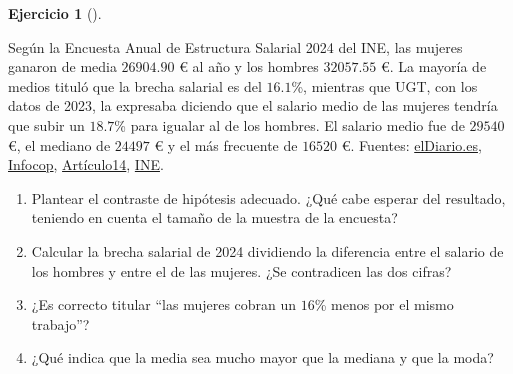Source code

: \documentclass[
  spanish,
  a4paper,
]{scrreport}
\theoremstyle{definition}
\newtheorem{exercise}{Ejercicio}[chapter]
\theoremstyle{remark}
\begin{document}
\begin{exercise}[]\protect\hypertarget{exr-interpretacion-brecha-salarial}{}\label{exr-interpretacion-brecha-salarial}

Según la Encuesta Anual de Estructura Salarial 2024 del INE, las mujeres
ganaron de media \(26904.90\) € al año y los hombres \(32057.55\) €. La
mayoría de medios tituló que la brecha salarial es del \(16.1\)\%,
mientras que UGT, con los datos de 2023, la expresaba diciendo que el
salario medio de las mujeres tendría que subir un \(18.7\)\% para
igualar al de los hombres. El salario medio fue de \(29540\) €, el
mediano de \(24497\) € y el más frecuente de \(16520\) €. Fuentes:
\href{https://www.eldiario.es/1_ca4a6c}{elDiario.es},
\href{https://www.infocop.es/la-brecha-salarial-entre-hombres-y-mujeres-persiste-en-espana-ellas-ganan-de-media-un-161-menos-segun-el-ine/}{Infocop},
\href{https://www.articulo14.es/economia/por-cada-euro-que-gana-un-hombre-una-mujer-percibe-84-centimos-20250529.html}{Artículo14},
\href{https://www.ine.es/uc/u9g3Py8t}{INE}.

\begin{enumerate}
\def\labelenumi{\alph{enumi}.}
\item
  Plantear el contraste de hipótesis adecuado. ¿Qué cabe esperar del
  resultado, teniendo en cuenta el tamaño de la muestra de la encuesta?
\item
  Calcular la brecha salarial de 2024 dividiendo la diferencia entre el
  salario de los hombres y entre el de las mujeres. ¿Se contradicen las
  dos cifras?
\item
  ¿Es correcto titular ``las mujeres cobran un \(16\)\% menos por el
  mismo trabajo''?
\item
  ¿Qué indica que la media sea mucho mayor que la mediana y que la moda?
\end{enumerate}

\end{exercise}
\end{document}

──────

Task: Search the listing for "theoremstyle" and show every line where it occurs.

Expected answer:
\theoremstyle{definition}
\theoremstyle{remark}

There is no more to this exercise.